**DATASET RECORDS**
--- START ---
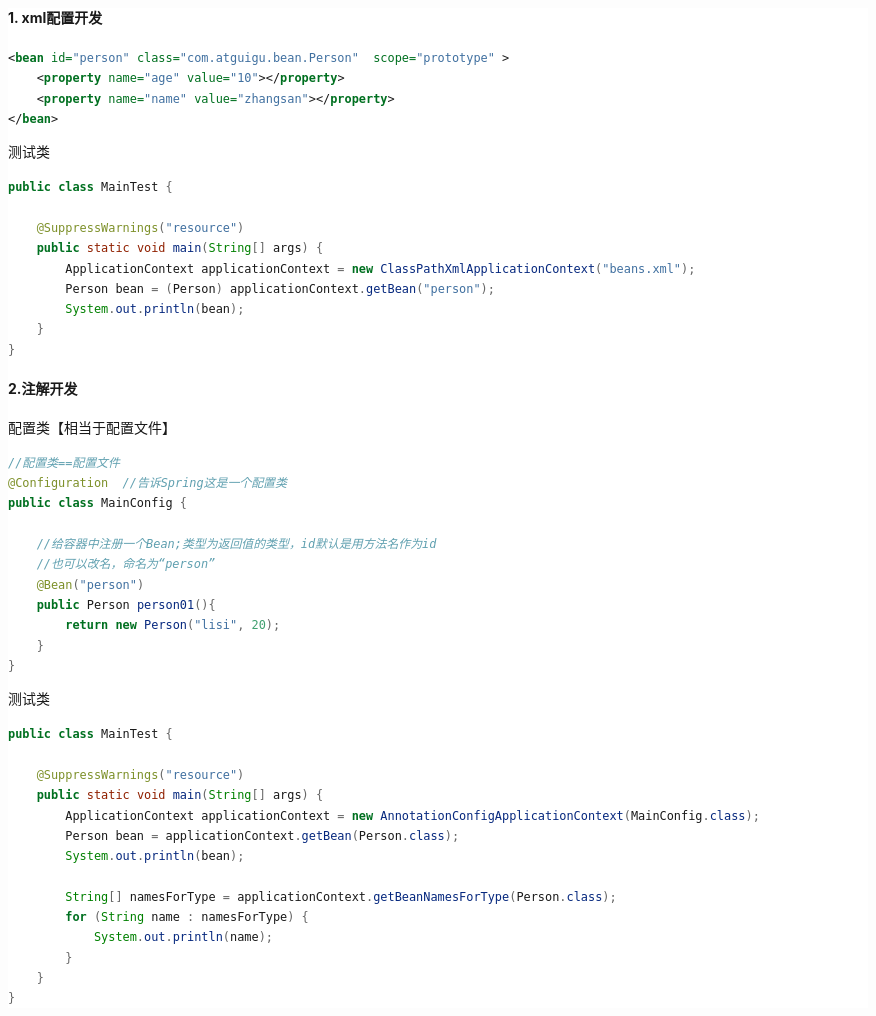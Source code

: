 #### 1. xml配置开发

```xml
<bean id="person" class="com.atguigu.bean.Person"  scope="prototype" >
    <property name="age" value="10"></property>
    <property name="name" value="zhangsan"></property>
</bean>
```

 测试类

```java
public class MainTest {
	
	@SuppressWarnings("resource")
	public static void main(String[] args) {
		ApplicationContext applicationContext = new ClassPathXmlApplicationContext("beans.xml");
		Person bean = (Person) applicationContext.getBean("person");
		System.out.println(bean);
    }
}
```



#### 2.注解开发

配置类【相当于配置文件】

```java
//配置类==配置文件
@Configuration  //告诉Spring这是一个配置类
public class MainConfig {
	
	//给容器中注册一个Bean;类型为返回值的类型，id默认是用方法名作为id
    //也可以改名，命名为“person”
	@Bean("person")
	public Person person01(){
		return new Person("lisi", 20);
	}
}

```

测试类  

```java
public class MainTest {
	
	@SuppressWarnings("resource")
	public static void main(String[] args) {		
		ApplicationContext applicationContext = new AnnotationConfigApplicationContext(MainConfig.class);
		Person bean = applicationContext.getBean(Person.class);
		System.out.println(bean);
		
		String[] namesForType = applicationContext.getBeanNamesForType(Person.class);
		for (String name : namesForType) {
			System.out.println(name);
		}	
	}
}

```

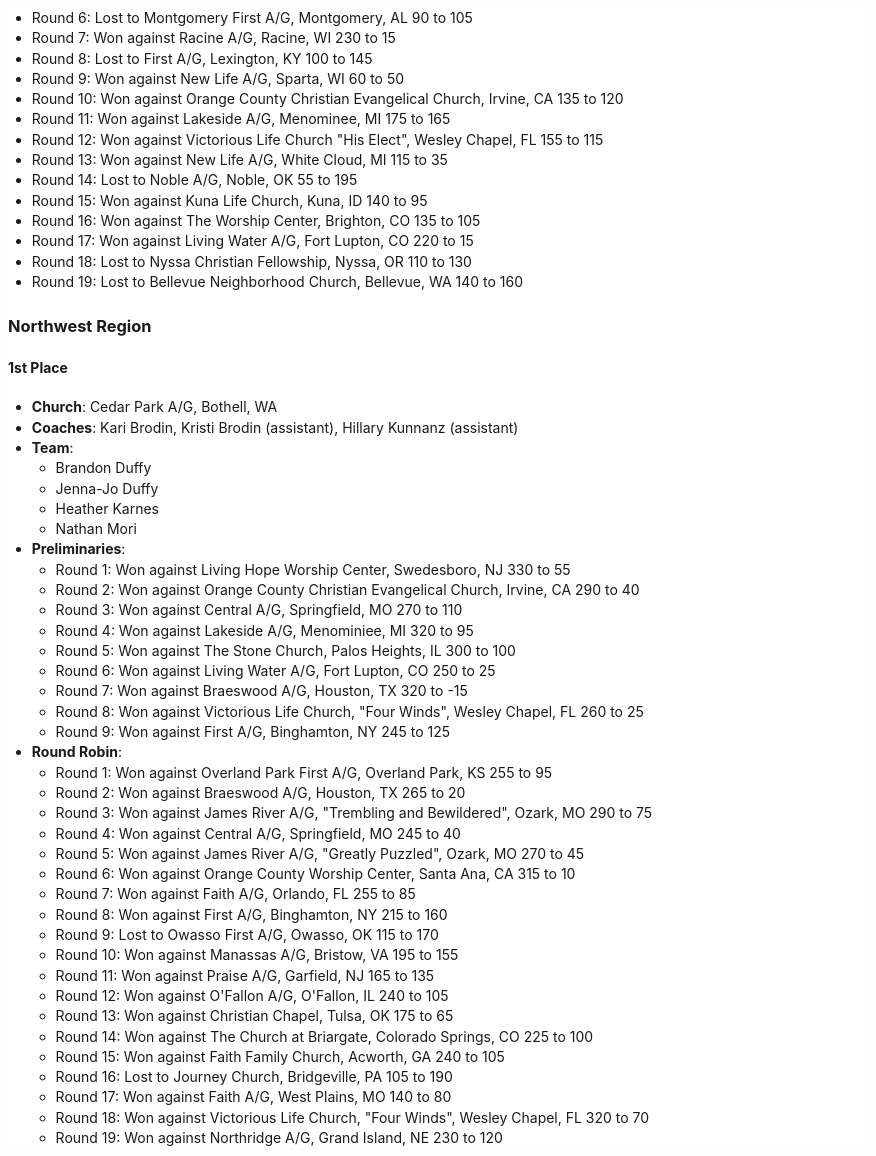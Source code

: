   * Round 6: Lost to Montgomery First A/G, Montgomery, AL 90 to 105
  * Round 7: Won against Racine A/G, Racine, WI 230 to 15
  * Round 8: Lost to First A/G, Lexington, KY 100 to 145
  * Round 9: Won against New Life A/G, Sparta, WI 60 to 50
  * Round 10: Won against Orange County Christian Evangelical Church, Irvine, CA 135 to 120
  * Round 11: Won against Lakeside A/G, Menominee, MI 175 to 165
  * Round 12: Won against Victorious Life Church "His Elect", Wesley Chapel, FL 155 to 115
  * Round 13: Won against New Life A/G, White Cloud, MI 115 to 35
  * Round 14: Lost to Noble A/G, Noble, OK 55 to 195
  * Round 15: Won against Kuna Life Church, Kuna, ID 140 to 95
  * Round 16: Won against The Worship Center, Brighton, CO 135 to 105
  * Round 17: Won against Living Water A/G, Fort Lupton, CO 220 to 15
  * Round 18: Lost to Nyssa Christian Fellowship, Nyssa, OR 110 to 130
  * Round 19: Lost to Bellevue Neighborhood Church, Bellevue, WA 140 to 160

### Northwest Region

#### 1st Place

* **Church**: Cedar Park A/G, Bothell, WA
* **Coaches**: Kari Brodin, Kristi Brodin (assistant), Hillary Kunnanz (assistant)
* **Team**:
    * Brandon Duffy
    * Jenna-Jo Duffy
    * Heather Karnes
    * Nathan Mori
* **Preliminaries**:
  * Round 1: Won against Living Hope Worship Center, Swedesboro, NJ 330 to 55
  * Round 2: Won against Orange County Christian Evangelical Church, Irvine, CA 290 to 40
  * Round 3: Won against Central A/G, Springfield, MO 270 to 110
  * Round 4: Won against Lakeside A/G, Menominiee, MI 320 to 95
  * Round 5: Won against The Stone Church, Palos Heights, IL 300 to 100
  * Round 6: Won against Living Water A/G, Fort Lupton, CO 250 to 25
  * Round 7: Won against Braeswood A/G, Houston, TX 320 to -15
  * Round 8: Won against Victorious Life Church, "Four Winds", Wesley Chapel, FL 260 to 25
  * Round 9: Won against First A/G, Binghamton, NY 245 to 125
* **Round Robin**:
  * Round 1: Won against Overland Park First A/G, Overland Park, KS 255 to 95
  * Round 2: Won against Braeswood A/G, Houston, TX 265 to 20
  * Round 3: Won against James River A/G, "Trembling and Bewildered", Ozark, MO 290 to 75
  * Round 4: Won against Central A/G, Springfield, MO 245 to 40
  * Round 5: Won against James River A/G, "Greatly Puzzled", Ozark, MO 270 to 45
  * Round 6: Won against Orange County Worship Center, Santa Ana, CA 315 to 10
  * Round 7: Won against Faith A/G, Orlando, FL 255 to 85
  * Round 8: Won against First A/G, Binghamton, NY 215 to 160
  * Round 9: Lost to Owasso First A/G, Owasso, OK 115 to 170
  * Round 10: Won against Manassas A/G, Bristow, VA 195 to 155
  * Round 11: Won against Praise A/G, Garfield, NJ 165 to 135
  * Round 12: Won against O'Fallon A/G, O'Fallon, IL 240 to 105
  * Round 13: Won against Christian Chapel, Tulsa, OK 175 to 65
  * Round 14: Won against The Church at Briargate, Colorado Springs, CO 225 to 100
  * Round 15: Won against Faith Family Church, Acworth, GA 240 to 105
  * Round 16: Lost to Journey Church, Bridgeville, PA 105 to 190
  * Round 17: Won against Faith A/G, West Plains, MO 140 to 80
  * Round 18: Won against Victorious Life Church, "Four Winds", Wesley Chapel, FL 320 to 70
  * Round 19: Won against Northridge A/G, Grand Island, NE 230 to 120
--- END ---
**EXERCISE**
In the copy, every entry must appear exactly as written, and no picture may appear.

**WORKED SOLUTION**
Source code

: #### 1. xml配置开发

```xml
<bean id="person" class="com.atguigu.bean.Person"  scope="prototype" >
    <property name="age" value="10"></property>
    <property name="name" value="zhangsan"></property>
</bean>
```

 测试类

```java
public class MainTest {
	
	@SuppressWarnings("resource")
	public static void main(String[] args) {
		ApplicationContext applicationContext = new ClassPathXmlApplicationContext("beans.xml");
		Person bean = (Person) applicationContext.getBean("person");
		System.out.println(bean);
    }
}
```



#### 2.注解开发

配置类【相当于配置文件】

```java
//配置类==配置文件
@Configuration  //告诉Spring这是一个配置类
public class MainConfig {
	
	//给容器中注册一个Bean;类型为返回值的类型，id默认是用方法名作为id
    //也可以改名，命名为“person”
	@Bean("person")
	public Person person01(){
		return new Person("lisi", 20);
	}
}

```

测试类  

```java
public class MainTest {
	
	@SuppressWarnings("resource")
	public static void main(String[] args) {		
		ApplicationContext applicationContext = new AnnotationConfigApplicationContext(MainConfig.class);
		Person bean = applicationContext.getBean(Person.class);
		System.out.println(bean);
		
		String[] namesForType = applicationContext.getBeanNamesForType(Person.class);
		for (String name : namesForType) {
			System.out.println(name);
		}	
	}
}

```

Source code

:   * Round 6: Lost to Montgomery First A/G, Montgomery, AL 90 to 105
  * Round 7: Won against Racine A/G, Racine, WI 230 to 15
  * Round 8: Lost to First A/G, Lexington, KY 100 to 145
  * Round 9: Won against New Life A/G, Sparta, WI 60 to 50
  * Round 10: Won against Orange County Christian Evangelical Church, Irvine, CA 135 to 120
  * Round 11: Won against Lakeside A/G, Menominee, MI 175 to 165
  * Round 12: Won against Victorious Life Church "His Elect", Wesley Chapel, FL 155 to 115
  * Round 13: Won against New Life A/G, White Cloud, MI 115 to 35
  * Round 14: Lost to Noble A/G, Noble, OK 55 to 195
  * Round 15: Won against Kuna Life Church, Kuna, ID 140 to 95
  * Round 16: Won against The Worship Center, Brighton, CO 135 to 105
  * Round 17: Won against Living Water A/G, Fort Lupton, CO 220 to 15
  * Round 18: Lost to Nyssa Christian Fellowship, Nyssa, OR 110 to 130
  * Round 19: Lost to Bellevue Neighborhood Church, Bellevue, WA 140 to 160

### Northwest Region

#### 1st Place

* **Church**: Cedar Park A/G, Bothell, WA
* **Coaches**: Kari Brodin, Kristi Brodin (assistant), Hillary Kunnanz (assistant)
* **Team**:
    * Brandon Duffy
    * Jenna-Jo Duffy
    * Heather Karnes
    * Nathan Mori
* **Preliminaries**:
  * Round 1: Won against Living Hope Worship Center, Swedesboro, NJ 330 to 55
  * Round 2: Won against Orange County Christian Evangelical Church, Irvine, CA 290 to 40
  * Round 3: Won against Central A/G, Springfield, MO 270 to 110
  * Round 4: Won against Lakeside A/G, Menominiee, MI 320 to 95
  * Round 5: Won against The Stone Church, Palos Heights, IL 300 to 100
  * Round 6: Won against Living Water A/G, Fort Lupton, CO 250 to 25
  * Round 7: Won against Braeswood A/G, Houston, TX 320 to -15
  * Round 8: Won against Victorious Life Church, "Four Winds", Wesley Chapel, FL 260 to 25
  * Round 9: Won against First A/G, Binghamton, NY 245 to 125
* **Round Robin**:
  * Round 1: Won against Overland Park First A/G, Overland Park, KS 255 to 95
  * Round 2: Won against Braeswood A/G, Houston, TX 265 to 20
  * Round 3: Won against James River A/G, "Trembling and Bewildered", Ozark, MO 290 to 75
  * Round 4: Won against Central A/G, Springfield, MO 245 to 40
  * Round 5: Won against James River A/G, "Greatly Puzzled", Ozark, MO 270 to 45
  * Round 6: Won against Orange County Worship Center, Santa Ana, CA 315 to 10
  * Round 7: Won against Faith A/G, Orlando, FL 255 to 85
  * Round 8: Won against First A/G, Binghamton, NY 215 to 160
  * Round 9: Lost to Owasso First A/G, Owasso, OK 115 to 170
  * Round 10: Won against Manassas A/G, Bristow, VA 195 to 155
  * Round 11: Won against Praise A/G, Garfield, NJ 165 to 135
  * Round 12: Won against O'Fallon A/G, O'Fallon, IL 240 to 105
  * Round 13: Won against Christian Chapel, Tulsa, OK 175 to 65
  * Round 14: Won against The Church at Briargate, Colorado Springs, CO 225 to 100
  * Round 15: Won against Faith Family Church, Acworth, GA 240 to 105
  * Round 16: Lost to Journey Church, Bridgeville, PA 105 to 190
  * Round 17: Won against Faith A/G, West Plains, MO 140 to 80
  * Round 18: Won against Victorious Life Church, "Four Winds", Wesley Chapel, FL 320 to 70
  * Round 19: Won against Northridge A/G, Grand Island, NE 230 to 120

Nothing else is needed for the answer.